Other people's choices sometimes hurt us. A third hard truth. Perhaps the hardest one of all. Sometimes other people make choices that hurt us. And for whatever reason she made that choice, H's choice to end her own life has caused great pain. I do not believe this is why she made that choice. I believe that H was most likely trying to escape from pain that she found unbearable. But it is undeniable that her making that choice hurts her family and friends. And so we gather together to begin to deal with our pain and sorrow.

I am sure that there are many different emotions in this room this morning. There are people here who are sad. There are people here who are still asking “Why?”. There are people here who are angry, maybe angry at H, maybe angry at themselves, maybe angry at the world. There are people here who are anxious, unsure what the future will bring. There may also be people here who feel guilty, wondering if they missed something, if there was something they could have done, or not done, or said or not said that would have helped H find other choices. And there are likely people here who have some or all of these feelings in combination. All these things are normal. All these are ways we respond to a tragic, totally abnormal event in our lives. And the best thing to do is to let ourselves feel what we need to feel. We need not try to push the feelings aside or deny them. Only by allowing them their space will we be able to start the process of coming to a “new normal”, of figuring out what life is going to be like on this side of H's death.

But take heart. We do not face these feelings alone. We have family and friends to help us express our feelings. And we have God walking with us, giving us support, giving us strength, helping us through the rough patches. We do not have to face the pains and struggles of life alone. And that is good. Indeed that is very good.

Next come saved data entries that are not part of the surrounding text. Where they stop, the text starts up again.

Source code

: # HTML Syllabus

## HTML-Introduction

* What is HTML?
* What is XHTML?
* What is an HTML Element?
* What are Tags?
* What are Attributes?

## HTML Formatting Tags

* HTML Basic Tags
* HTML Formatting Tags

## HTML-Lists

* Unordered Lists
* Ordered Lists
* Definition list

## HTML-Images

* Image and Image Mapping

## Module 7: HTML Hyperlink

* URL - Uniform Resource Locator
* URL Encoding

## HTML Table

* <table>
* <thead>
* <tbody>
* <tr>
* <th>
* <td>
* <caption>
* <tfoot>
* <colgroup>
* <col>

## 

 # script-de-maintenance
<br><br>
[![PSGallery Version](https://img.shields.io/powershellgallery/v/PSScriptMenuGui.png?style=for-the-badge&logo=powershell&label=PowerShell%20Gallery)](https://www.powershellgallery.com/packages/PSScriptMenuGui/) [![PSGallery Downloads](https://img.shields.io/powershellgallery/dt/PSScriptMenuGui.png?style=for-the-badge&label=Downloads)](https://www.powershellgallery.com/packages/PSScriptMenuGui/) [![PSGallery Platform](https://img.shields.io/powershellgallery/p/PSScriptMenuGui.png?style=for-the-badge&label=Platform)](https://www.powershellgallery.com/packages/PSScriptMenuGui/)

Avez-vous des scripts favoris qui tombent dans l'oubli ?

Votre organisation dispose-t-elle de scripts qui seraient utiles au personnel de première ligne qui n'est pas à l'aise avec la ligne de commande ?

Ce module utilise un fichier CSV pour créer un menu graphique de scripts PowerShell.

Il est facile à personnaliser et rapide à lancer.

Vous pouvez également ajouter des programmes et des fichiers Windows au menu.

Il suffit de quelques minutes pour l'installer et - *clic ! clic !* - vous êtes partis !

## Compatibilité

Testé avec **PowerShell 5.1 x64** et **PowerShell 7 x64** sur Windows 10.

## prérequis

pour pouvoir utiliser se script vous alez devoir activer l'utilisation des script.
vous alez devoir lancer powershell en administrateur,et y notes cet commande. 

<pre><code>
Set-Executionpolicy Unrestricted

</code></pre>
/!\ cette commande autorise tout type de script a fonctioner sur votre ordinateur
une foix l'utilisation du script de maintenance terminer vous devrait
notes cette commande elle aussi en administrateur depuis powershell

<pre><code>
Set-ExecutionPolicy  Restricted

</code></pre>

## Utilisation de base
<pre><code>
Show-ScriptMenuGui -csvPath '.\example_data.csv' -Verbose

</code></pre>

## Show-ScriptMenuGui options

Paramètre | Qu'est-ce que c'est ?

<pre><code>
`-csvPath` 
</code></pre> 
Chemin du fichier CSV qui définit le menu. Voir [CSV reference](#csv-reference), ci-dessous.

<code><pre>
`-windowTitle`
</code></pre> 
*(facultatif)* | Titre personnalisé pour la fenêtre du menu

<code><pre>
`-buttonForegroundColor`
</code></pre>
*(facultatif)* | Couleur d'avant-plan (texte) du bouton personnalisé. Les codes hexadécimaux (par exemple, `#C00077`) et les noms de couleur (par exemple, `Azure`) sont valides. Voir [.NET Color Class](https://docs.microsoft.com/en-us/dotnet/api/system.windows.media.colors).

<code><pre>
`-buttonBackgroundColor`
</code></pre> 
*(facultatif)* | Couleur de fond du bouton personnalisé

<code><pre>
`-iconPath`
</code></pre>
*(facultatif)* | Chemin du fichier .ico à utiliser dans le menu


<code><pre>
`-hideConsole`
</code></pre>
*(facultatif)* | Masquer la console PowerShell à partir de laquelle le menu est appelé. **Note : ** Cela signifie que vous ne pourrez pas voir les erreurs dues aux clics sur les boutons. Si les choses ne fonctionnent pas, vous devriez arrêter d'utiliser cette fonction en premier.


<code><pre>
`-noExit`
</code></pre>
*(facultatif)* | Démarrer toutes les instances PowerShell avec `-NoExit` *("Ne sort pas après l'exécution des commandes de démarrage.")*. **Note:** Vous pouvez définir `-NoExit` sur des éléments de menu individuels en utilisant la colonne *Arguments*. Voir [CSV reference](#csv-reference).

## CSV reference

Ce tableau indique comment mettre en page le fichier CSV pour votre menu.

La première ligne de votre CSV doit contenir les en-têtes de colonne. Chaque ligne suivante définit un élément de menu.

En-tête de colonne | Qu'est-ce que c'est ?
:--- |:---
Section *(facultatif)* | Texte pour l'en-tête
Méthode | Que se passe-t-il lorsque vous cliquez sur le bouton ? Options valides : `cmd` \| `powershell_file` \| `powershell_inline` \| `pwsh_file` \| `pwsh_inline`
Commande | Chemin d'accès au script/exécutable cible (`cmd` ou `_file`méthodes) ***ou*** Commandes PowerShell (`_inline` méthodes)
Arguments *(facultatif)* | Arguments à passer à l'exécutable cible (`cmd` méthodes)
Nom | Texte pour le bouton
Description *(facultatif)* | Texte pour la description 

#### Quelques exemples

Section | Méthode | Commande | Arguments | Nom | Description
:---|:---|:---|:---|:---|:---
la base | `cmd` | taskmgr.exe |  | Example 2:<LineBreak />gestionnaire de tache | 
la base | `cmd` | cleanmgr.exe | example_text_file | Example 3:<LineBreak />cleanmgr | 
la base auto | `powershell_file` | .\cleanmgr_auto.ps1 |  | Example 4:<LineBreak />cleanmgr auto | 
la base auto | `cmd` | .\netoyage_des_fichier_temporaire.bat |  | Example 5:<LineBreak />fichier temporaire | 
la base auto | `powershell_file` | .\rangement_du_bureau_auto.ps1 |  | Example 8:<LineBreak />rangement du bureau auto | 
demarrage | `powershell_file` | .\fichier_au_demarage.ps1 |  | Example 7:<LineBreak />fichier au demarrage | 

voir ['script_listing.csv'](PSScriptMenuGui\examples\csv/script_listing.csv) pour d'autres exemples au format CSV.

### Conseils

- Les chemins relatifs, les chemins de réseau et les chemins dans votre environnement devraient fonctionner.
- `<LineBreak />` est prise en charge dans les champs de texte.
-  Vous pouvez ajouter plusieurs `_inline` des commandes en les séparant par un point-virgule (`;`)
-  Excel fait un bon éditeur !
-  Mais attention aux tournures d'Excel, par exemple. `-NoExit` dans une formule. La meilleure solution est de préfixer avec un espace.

As we deal with these feelings there are some things we need to acknowledge as well. One is that there are questions to which we will never know the answers. We can never answer all the “Why?” questions. We can never know what was troubling H, what the sources of her pain were. We can make guess, but the only one who knew the whole story was H, and for her own reasons she chose not to share those things. Another piece that we need to acknowledge is that while it is normal to ask us if there was something we could have done, if we could have been more supportive, even if somehow we were part of causing H's pain; we need to know that H's death is not our fault. And we need to allow ourselves to be forgiven, as God has already forgiven us, for any way in which we might think we failed her.

How do we move forward in the face of tragedy? How can we face the future when the world seems to make no sense?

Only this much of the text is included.